At the start of June, delegations from across the globe, including over 100 from faith-based groups, descended on New York for a high level meeting at the UN General Assembly (UNGASS). It was five years since the UN's first declaration on HIV and AIDS in 2001. That declaration had been criticised in many ways, but it was a first – the global community had never come together at that level before to consider how it could respond one of greatest threats to health and development in modern times.
The aim this year was to strengthen the declaration and look at how much had been achieved (or not), and at what further actions and commitments the world community needed to make to turn the tide of the global HIV pandemic.
In many ways, the picture looked grim. Most of the 2001 targets have not been met – many by a very long way. For instance, globally only 20 percent of young women, and 33 percent of young men, can correctly identify ways of preventing HIV transmission. The 2001 target was for 90 percent to be able to do this by 2006. Even more scandalously, only nine percent of HIV-positive pregnant women receive antiretroviral (ARV) treatment to prevent their baby contracting HIV; the UNGASS 2001 target was for 80 percent to be in treatment by 2005.
While some progress has been made on treatment, only 20 percent of people who need it have access to it. Support services reach less than ten per cent of orphans and children made vulnerable by HIV. The list goes on.
On the plus side, over 20 nations have achieved their targets, with some even exceeding them. More than half of those needing ARV therapy in Uganda now receive it – the target was for at least 50 percent on ARVs by 2006. Other nations are hitting the targets for treatment, prevention of mother to child transmission, care for orphans, and reducing the rate of new infection. But over a hundred countries are not only failing to reach their targets, they are failing significantly.
The final declaration in 2006 was a step forward on 2001 – stronger statements on women's rights, on access to affordable medicines for the world's poor, and a recognition of the role of sexual abstinence and fidelity programmes within a wider prevention strategy. But there were no concrete commitments to funding treatment or prevention, and no commitment to universal access to ARVs. To date, only about 1.5-2 million of the 9-10 million poor people in need of ARV therapy have access to it.
The declaration did not acknowledge that groups such as homosexual men, commercial sex workers and intravenous dugs users are particularly vulnerable to HIV and need specific strategies aimed at their needs.

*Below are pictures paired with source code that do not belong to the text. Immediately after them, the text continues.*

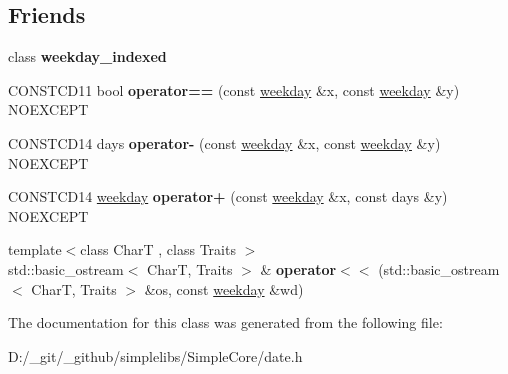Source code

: \subsection*{Friends}
\begin{DoxyCompactItemize}
\item 
\mbox{\label{classdate_1_1weekday_af367d6fede344b2b74e78ce59b3127c1}} 
class {\bfseries weekday\+\_\+indexed}
\item 
\mbox{\label{classdate_1_1weekday_ad1c8b2fc24ad6ef001ea088041f451ce}} 
C\+O\+N\+S\+T\+C\+D11 bool {\bfseries operator==} (const \mbox{\hyperlink{classdate_1_1weekday}{weekday}} \&x, const \mbox{\hyperlink{classdate_1_1weekday}{weekday}} \&y) N\+O\+E\+X\+C\+E\+PT
\item 
\mbox{\label{classdate_1_1weekday_a28ef0290c09f215b68b153455d924ab9}} 
C\+O\+N\+S\+T\+C\+D14 days {\bfseries operator-\/} (const \mbox{\hyperlink{classdate_1_1weekday}{weekday}} \&x, const \mbox{\hyperlink{classdate_1_1weekday}{weekday}} \&y) N\+O\+E\+X\+C\+E\+PT
\item 
\mbox{\label{classdate_1_1weekday_a5ad795d849ee56bdaaa349fa4f4cd797}} 
C\+O\+N\+S\+T\+C\+D14 \mbox{\hyperlink{classdate_1_1weekday}{weekday}} {\bfseries operator+} (const \mbox{\hyperlink{classdate_1_1weekday}{weekday}} \&x, const days \&y) N\+O\+E\+X\+C\+E\+PT
\item 
\mbox{\label{classdate_1_1weekday_a76c5b6365caeb255d01e998dc41c4c60}} 
{\footnotesize template$<$class CharT , class Traits $>$ }\\std\+::basic\+\_\+ostream$<$ CharT, Traits $>$ \& {\bfseries operator$<$$<$} (std\+::basic\+\_\+ostream$<$ CharT, Traits $>$ \&os, const \mbox{\hyperlink{classdate_1_1weekday}{weekday}} \&wd)
\end{DoxyCompactItemize}


The documentation for this class was generated from the following file\+:\begin{DoxyCompactItemize}
\item 
D\+:/\+\_\+git/\+\_\+github/simplelibs/\+Simple\+Core/date.\+h\end{DoxyCompactItemize}
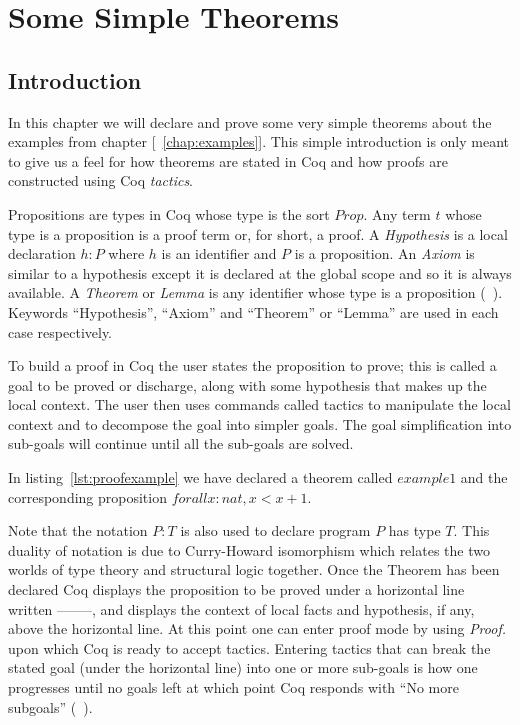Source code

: \chapter{Some Simple Theorems}

\section{Introduction}

In this chapter we will declare and prove some very simple theorems about the examples from chapter [~\ref{chap:examples}]. This simple introduction is only meant to give us a feel for how theorems are stated in Coq and how proofs are constructed using Coq \emph{tactics}. 

Propositions are types in Coq whose type is the sort $Prop$. Any term $t$ whose type is a proposition is a proof term or, for short, a proof. A \emph{Hypothesis} is a local declaration $h : P$ where $h$ is an identifier and $P$ is a proposition. An \emph{Axiom} is similar to a hypothesis except it is declared at the global scope and so it is always available. A \emph{Theorem} or \emph{Lemma} is any identifier whose type is a proposition (~\cite{BC04}). Keywords ``Hypothesis'', ``Axiom'' and ``Theorem'' or ``Lemma'' are used in each case respectively. 

To build a proof in Coq the user states the proposition to prove; this is called a goal to be proved or discharge, along with some hypothesis that makes up the local context. The user then uses commands called tactics to manipulate the local context and to decompose the goal into simpler goals. The goal simplification into sub-goals will continue until all the sub-goals are solved.

In listing~\ref{lst:proofexample} we have declared a theorem called $example1$ and the corresponding proposition $forall x:nat, x < x + 1.$
 
Note that the notation $P : T$ is also used to declare program $P$ has type $T$. This duality of notation is due to Curry-Howard isomorphism which relates the two worlds of type theory and structural logic together. Once the Theorem has been declared Coq displays the proposition to be proved under a horizontal line written --------, and displays the context of local facts and hypothesis, if any, above the horizontal line. At this point one can enter proof mode by using \emph{Proof.} upon which Coq is ready to accept tactics. Entering tactics that can break the stated goal (under the horizontal line) into one or more sub-goals is how one progresses until no goals left at which point Coq responds with ``No more subgoals'' (~\cite{CoqHurry}).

Furthermore, although acknowledged for the first time, much of language about protecting the rights of girls and women is far weaker than was hoped, allowing some countries to ignore the needs of the group most vulnerable to HIV infection. The reasons for this weakening were manifold – many African and Muslim governments opposed any language on the rights of women and girls and on recognising specific groups that are vulnerable to HIV have specific needs. The US had sought to oppose the WTO Doha agreements allowing poor nations to produce generic copies of patented ARVs – thankfully they were in a minority. Some of the Civil Society groups represented wanted references to abstinence and fidelity programmes removed – thankfully they too failed, as did their attempt to water down a commitment to evidence based approaches to HIV prevention. Others wanted the right to abortion included, again unsuccessfully.
However, for all the failings of this declaration (and the fact that it is only a declaration means it is likely that many countries will ignore most of it), the inclusion of a significant number of faith-based groups at this meeting has opened up a doorway.We may be responsible for as much as 60 percent of all the care in some of the worst affected nations (possibly more in some), and so we have a unique position as Christians to hold our governments to account.
And the UK government, for all its funding of AIDS overseas second only to the USA in quantity, is failing at home. A junior health minister, visiting the UK Permanent mission to the UN for the high level meeting, admitted to me that the UK government did not see this as anything other than a development issue. The Department of Health's official position is that we are doing enough at home already. This is despite the fact that there is no specific HIV prevention strategy in the UK, that it is bundled in with a failing sexual health strategy, and that the rate of new HIV infections is increasing at an alarming rate – especially (and alarmingly) within the heterosexual population.
CMF will continue to watch and challenge our government and, through networks such as the Christian HIV and AIDS Alliance, seek to hold the global community to account and encourage the global church in the response to this pandemic. If the HIV and AIDS pandemic does not come under control, it will be for want of diligence and effort.